* The input
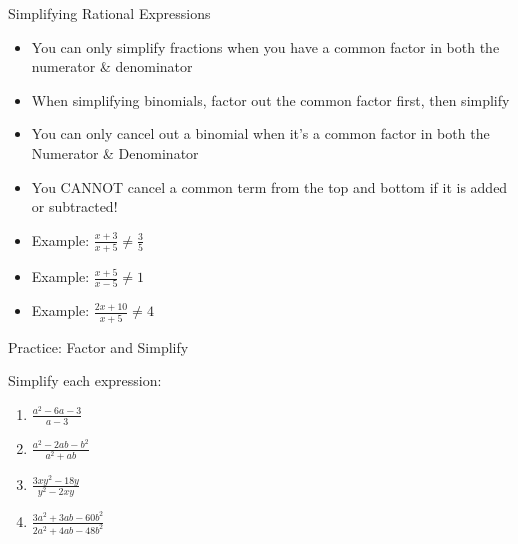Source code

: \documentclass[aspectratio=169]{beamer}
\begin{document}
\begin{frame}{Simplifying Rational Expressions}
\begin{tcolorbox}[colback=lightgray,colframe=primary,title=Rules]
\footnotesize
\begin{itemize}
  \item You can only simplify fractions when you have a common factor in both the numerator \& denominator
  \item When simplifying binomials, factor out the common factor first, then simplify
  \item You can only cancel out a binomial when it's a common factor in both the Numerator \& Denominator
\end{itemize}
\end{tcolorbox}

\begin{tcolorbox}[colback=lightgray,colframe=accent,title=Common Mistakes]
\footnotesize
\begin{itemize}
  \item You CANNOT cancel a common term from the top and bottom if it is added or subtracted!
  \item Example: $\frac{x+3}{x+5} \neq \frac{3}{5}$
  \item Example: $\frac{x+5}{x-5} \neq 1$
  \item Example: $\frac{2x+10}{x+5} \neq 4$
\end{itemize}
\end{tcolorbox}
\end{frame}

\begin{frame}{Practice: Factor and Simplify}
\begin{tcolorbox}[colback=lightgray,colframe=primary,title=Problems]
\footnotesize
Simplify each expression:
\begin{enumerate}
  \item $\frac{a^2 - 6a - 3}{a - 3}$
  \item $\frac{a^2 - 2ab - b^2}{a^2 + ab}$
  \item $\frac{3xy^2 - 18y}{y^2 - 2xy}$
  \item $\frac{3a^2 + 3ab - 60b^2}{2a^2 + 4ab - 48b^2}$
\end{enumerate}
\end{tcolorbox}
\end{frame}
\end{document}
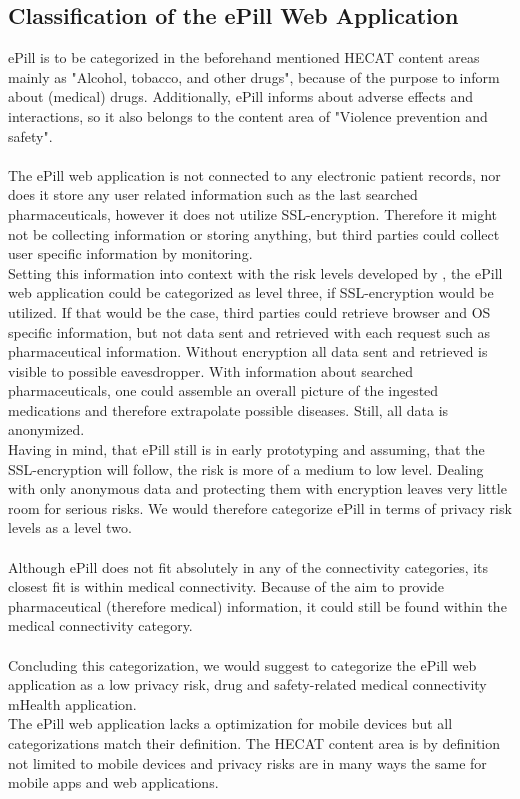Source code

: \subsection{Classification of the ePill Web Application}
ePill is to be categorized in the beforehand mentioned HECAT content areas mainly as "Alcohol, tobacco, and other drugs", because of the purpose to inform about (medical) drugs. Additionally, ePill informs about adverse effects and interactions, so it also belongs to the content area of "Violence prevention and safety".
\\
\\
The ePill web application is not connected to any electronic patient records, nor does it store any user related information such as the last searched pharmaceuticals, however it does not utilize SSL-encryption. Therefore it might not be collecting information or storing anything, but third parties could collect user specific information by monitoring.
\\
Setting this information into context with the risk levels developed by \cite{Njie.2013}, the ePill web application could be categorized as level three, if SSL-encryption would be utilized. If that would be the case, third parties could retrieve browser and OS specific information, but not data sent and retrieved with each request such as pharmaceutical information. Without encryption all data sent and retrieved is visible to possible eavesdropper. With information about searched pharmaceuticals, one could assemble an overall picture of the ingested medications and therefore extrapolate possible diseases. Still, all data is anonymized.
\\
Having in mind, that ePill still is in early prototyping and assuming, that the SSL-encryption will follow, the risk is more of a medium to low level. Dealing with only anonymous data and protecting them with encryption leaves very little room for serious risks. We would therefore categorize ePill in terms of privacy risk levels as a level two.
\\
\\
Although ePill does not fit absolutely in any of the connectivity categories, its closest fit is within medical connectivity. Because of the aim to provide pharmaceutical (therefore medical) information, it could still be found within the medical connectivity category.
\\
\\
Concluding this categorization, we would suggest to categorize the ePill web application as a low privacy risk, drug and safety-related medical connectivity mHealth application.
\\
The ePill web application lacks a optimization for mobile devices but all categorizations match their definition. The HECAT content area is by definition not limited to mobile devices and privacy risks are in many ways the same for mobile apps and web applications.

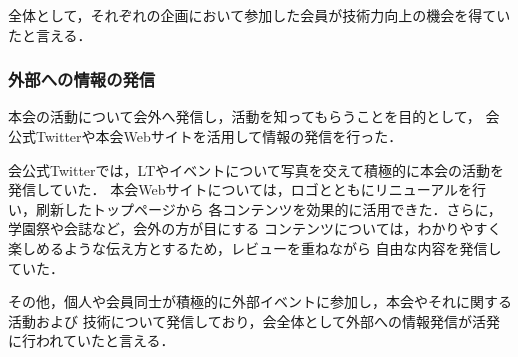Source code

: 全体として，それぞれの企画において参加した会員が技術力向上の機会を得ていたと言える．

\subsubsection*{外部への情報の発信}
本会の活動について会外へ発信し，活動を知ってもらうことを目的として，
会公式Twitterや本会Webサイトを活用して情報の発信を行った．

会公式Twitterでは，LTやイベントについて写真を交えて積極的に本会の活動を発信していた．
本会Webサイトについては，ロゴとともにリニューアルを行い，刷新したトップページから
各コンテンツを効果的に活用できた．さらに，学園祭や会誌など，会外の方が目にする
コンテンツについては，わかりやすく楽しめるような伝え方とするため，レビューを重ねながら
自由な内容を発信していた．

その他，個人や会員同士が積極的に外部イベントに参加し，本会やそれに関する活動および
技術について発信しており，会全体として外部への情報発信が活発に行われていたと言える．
---
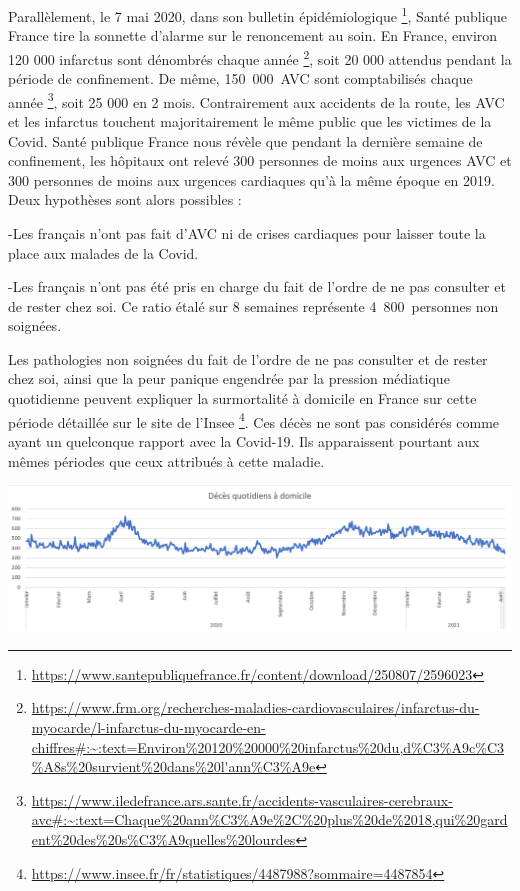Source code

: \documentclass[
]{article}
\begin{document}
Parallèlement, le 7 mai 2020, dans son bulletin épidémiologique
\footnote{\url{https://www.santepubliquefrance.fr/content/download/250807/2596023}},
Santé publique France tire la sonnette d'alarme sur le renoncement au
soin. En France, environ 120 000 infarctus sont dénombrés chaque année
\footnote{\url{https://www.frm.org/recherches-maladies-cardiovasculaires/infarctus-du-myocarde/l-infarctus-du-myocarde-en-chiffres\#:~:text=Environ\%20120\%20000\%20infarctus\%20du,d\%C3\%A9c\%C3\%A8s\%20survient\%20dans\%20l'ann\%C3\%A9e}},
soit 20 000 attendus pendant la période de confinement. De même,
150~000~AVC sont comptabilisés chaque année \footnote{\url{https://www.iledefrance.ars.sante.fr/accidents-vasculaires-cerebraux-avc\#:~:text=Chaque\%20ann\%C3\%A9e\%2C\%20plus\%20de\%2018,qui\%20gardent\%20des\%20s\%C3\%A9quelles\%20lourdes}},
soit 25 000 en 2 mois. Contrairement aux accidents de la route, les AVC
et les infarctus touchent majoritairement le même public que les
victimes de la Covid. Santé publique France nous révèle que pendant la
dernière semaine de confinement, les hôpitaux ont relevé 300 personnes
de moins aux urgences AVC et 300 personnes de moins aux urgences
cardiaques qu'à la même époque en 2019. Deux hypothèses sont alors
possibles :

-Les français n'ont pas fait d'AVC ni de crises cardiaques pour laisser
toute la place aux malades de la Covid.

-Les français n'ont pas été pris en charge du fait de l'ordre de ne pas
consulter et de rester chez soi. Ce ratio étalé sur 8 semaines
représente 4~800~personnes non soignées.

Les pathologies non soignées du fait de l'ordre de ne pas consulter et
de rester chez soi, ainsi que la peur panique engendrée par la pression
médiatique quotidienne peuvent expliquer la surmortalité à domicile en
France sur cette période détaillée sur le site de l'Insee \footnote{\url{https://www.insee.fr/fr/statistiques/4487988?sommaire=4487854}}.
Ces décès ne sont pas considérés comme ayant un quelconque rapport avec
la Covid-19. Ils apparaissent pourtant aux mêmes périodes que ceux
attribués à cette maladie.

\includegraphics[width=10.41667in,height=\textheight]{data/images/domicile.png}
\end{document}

* Work required
For each line above that contains the word "Example", make a copy.

* Exercise response
  \item Example: $\frac{x+3}{x+5} \neq \frac{3}{5}$
  \item Example: $\frac{x+5}{x-5} \neq 1$
  \item Example: $\frac{2x+10}{x+5} \neq 4$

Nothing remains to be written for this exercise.